Marc Fesneau dévoile sa stratégie pour renouveler les générations d'agriculteurs
Le ministre de l'Agriculture et de la Souveraineté alimentaire a tracé, dimanche (10 septembre), les grandes lignes du pacte et de la loi d’orientation et d’avenir agricole, et promis un milliard d’euros en 2024.
Le ministre de l’Agriculture et de la Souveraineté alimentaire a tracé, dimanche (10 septembre), les grandes lignes du pacte et de la loi d’orientation et d’avenir agricoles, et promis un milliard d’euros en 2024.
Préparer l’agriculture française de 2030. « Cet horizon, je le résumerais par la poursuite de la reconquête de notre souveraineté, par la capacité de résilience et donc notre capacité à accompagner les grandes transitions à l’œuvre », a souligné Marc Fesneau à Cambrai sous un soleil de plomb, à l’occasion de Terre de Jim, l’évènement annuel du syndicat Jeunes Agriculteurs (JA).
Ce “pacte-loi d’orientation et d’avenir agricoles” (PLOAA), annoncé il y a un an par Emmanuel Macron au même endroit, vise à planifier et transformer l’agriculture française pour les dix ans à venir, afin d’assurer la transition environnementale et relever le défi du renouvellement des générations.
Dans dix ans en France et en Europe, un agriculteur sur deux partira à la retraite. Pour pallier ce vide démographique, le gouvernement envisage, d’ici là, l’installation de plus de 150 000 nouveaux agriculteurs.
Communication, formation, installation
Afin de stimuler l’attractivité des métiers du secteur agricole, le ministère prévoit plusieurs actions dès la rentrée 2024 : une campagne de communication à destination des jeunes, une « action de découverte de l’activité agricole » pour tous les enfants en école élémentaire, ou encore l’opportunité offerte aux collégiens de faire des stages pour découvrir les différents métiers.

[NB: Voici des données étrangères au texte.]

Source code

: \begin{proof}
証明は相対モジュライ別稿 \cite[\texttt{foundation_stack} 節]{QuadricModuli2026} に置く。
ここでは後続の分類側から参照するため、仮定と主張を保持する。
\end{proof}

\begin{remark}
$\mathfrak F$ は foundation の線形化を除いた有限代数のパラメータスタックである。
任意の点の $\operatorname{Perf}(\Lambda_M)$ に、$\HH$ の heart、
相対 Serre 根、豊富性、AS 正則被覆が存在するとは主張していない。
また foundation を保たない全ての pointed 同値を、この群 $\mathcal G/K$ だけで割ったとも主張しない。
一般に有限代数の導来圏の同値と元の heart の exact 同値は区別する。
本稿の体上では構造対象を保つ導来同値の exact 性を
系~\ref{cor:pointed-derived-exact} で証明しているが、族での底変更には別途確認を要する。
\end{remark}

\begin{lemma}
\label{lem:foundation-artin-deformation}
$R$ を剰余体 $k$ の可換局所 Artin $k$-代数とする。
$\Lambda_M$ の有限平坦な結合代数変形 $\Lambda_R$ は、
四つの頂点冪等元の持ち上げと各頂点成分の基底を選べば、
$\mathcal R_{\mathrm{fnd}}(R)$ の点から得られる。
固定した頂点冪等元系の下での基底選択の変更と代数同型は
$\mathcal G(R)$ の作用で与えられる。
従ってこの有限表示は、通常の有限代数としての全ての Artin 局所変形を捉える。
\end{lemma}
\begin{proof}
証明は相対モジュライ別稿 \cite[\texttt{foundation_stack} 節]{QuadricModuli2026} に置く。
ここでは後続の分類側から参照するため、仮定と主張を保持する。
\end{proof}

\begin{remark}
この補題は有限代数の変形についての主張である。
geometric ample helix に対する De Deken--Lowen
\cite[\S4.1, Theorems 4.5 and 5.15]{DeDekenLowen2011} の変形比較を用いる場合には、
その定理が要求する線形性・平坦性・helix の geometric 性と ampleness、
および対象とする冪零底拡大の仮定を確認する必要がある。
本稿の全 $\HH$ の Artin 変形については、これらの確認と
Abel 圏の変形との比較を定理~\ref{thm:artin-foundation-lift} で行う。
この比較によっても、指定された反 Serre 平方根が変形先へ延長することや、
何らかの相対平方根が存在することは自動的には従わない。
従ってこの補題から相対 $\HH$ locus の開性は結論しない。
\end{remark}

« Nous avons besoin d’attirer plus de jeunes, et aussi de moins jeunes, pour assurer le renouvellement des générations », a lancé le ministre qui s’est tout de même félicité d’une hausse de 4 % d’élèves depuis 2020 dans les formations. L’objectif désormais : 30 % d’apprenants en plus.
Le pacte entend renforcer le nombre et la capacité des formateurs, et faciliter la transmission comme l’installation dans une ferme. Quelques outils ont été évoqués comme « un fonds de garantie » pour faciliter les prêts pour les jeunes, ou « un fonds en faveur de la souveraineté alimentaire et des transitions », qui vise à soutenir des projets agroalimentaires.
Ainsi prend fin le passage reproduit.